[Stored data entries]
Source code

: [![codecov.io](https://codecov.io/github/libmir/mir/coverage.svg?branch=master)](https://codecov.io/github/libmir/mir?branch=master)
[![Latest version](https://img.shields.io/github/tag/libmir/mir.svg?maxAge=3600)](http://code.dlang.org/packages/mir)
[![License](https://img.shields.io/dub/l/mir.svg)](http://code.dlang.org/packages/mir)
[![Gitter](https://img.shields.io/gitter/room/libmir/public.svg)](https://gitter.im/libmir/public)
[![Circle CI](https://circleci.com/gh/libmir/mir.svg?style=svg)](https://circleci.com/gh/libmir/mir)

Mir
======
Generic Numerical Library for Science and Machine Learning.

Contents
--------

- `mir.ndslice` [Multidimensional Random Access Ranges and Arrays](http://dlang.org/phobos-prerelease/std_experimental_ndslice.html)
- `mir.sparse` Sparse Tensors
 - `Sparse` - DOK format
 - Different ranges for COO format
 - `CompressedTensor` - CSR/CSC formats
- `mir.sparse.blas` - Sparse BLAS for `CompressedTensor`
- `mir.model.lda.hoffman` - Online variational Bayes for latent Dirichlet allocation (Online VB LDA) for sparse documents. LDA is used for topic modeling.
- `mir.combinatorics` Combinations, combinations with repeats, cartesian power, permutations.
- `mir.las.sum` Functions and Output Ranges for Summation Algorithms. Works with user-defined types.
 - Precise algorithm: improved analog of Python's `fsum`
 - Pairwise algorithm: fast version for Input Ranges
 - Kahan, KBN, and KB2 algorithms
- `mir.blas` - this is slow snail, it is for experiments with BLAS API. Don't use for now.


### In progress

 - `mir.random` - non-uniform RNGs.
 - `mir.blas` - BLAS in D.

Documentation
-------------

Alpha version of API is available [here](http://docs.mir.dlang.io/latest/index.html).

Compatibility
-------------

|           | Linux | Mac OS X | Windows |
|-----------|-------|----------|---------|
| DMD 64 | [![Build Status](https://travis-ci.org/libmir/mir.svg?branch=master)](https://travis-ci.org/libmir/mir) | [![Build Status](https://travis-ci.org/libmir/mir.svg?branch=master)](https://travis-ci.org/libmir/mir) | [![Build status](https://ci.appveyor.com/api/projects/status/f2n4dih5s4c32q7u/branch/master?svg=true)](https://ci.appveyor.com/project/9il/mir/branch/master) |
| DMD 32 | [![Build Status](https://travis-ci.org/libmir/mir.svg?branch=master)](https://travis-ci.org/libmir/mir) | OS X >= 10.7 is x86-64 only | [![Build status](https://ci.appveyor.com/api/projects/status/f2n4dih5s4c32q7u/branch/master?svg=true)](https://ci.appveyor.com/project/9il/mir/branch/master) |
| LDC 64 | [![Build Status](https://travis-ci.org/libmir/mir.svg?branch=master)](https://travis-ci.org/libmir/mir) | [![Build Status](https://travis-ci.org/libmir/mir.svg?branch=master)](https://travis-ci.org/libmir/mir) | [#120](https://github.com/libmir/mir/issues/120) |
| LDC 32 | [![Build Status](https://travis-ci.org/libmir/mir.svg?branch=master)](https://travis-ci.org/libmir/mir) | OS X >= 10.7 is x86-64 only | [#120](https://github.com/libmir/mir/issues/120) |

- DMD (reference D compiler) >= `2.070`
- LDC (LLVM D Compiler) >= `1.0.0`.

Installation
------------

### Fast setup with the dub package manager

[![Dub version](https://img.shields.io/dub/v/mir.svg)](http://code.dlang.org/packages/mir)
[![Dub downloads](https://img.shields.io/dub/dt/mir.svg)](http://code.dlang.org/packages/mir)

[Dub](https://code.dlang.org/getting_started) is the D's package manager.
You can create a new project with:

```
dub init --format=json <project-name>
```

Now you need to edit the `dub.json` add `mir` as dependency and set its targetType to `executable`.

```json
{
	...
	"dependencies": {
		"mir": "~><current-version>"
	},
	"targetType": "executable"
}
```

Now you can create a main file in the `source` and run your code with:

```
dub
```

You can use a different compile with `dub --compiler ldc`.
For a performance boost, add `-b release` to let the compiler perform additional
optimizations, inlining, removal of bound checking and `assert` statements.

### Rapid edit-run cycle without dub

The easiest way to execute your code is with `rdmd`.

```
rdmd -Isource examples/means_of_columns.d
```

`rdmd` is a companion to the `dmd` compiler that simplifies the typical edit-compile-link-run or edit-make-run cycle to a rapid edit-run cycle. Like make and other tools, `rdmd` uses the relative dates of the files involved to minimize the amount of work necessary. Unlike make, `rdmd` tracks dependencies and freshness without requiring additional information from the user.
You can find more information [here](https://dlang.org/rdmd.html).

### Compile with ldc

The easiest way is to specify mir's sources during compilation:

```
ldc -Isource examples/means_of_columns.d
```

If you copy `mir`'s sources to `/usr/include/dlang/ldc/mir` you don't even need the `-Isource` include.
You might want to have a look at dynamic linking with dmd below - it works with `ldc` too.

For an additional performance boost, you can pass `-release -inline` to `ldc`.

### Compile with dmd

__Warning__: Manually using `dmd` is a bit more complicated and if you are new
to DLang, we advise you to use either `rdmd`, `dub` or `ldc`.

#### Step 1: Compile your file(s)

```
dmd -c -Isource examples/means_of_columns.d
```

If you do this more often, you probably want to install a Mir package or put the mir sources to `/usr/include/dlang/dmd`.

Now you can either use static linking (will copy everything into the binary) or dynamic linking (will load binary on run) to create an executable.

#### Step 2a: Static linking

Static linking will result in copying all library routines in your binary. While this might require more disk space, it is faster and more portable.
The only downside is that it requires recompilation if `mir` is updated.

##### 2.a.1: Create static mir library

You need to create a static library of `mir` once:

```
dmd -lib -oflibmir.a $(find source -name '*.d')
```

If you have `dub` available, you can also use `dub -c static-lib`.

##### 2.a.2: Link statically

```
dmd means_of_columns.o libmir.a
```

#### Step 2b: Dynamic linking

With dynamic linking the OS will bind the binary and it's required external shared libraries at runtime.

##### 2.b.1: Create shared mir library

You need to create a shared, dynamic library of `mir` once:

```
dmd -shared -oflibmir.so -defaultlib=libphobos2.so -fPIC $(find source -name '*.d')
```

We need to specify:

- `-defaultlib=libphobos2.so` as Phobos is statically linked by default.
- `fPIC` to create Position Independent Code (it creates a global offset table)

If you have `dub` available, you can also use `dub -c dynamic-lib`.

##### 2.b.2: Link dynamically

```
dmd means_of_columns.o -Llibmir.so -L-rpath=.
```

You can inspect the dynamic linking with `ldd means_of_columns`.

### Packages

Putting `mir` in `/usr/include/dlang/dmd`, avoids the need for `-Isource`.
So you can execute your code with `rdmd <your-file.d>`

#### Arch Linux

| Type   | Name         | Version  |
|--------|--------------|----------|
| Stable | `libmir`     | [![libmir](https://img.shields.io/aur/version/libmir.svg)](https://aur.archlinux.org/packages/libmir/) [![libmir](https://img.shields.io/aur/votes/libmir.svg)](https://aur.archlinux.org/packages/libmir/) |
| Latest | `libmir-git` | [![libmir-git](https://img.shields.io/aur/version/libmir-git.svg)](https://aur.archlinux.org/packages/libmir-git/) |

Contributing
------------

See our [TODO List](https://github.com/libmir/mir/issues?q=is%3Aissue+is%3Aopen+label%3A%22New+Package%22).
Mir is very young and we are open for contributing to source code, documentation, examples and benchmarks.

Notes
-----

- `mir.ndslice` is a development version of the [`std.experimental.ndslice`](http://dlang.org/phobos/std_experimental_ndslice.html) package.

**WORK ORDER**
From the data above, output exactly the lines between the one containing "The easiest way is" and the one containing "If you do this", counting both of them.

**EXERCISE SOLUTION**
The easiest way is to specify mir's sources during compilation:

```
ldc -Isource examples/means_of_columns.d
```

If you copy `mir`'s sources to `/usr/include/dlang/ldc/mir` you don't even need the `-Isource` include.
You might want to have a look at dynamic linking with dmd below - it works with `ldc` too.

For an additional performance boost, you can pass `-release -inline` to `ldc`.

### Compile with dmd

__Warning__: Manually using `dmd` is a bit more complicated and if you are new
to DLang, we advise you to use either `rdmd`, `dub` or `ldc`.

#### Step 1: Compile your file(s)

```
dmd -c -Isource examples/means_of_columns.d
```

If you do this more often, you probably want to install a Mir package or put the mir sources to `/usr/include/dlang/dmd`.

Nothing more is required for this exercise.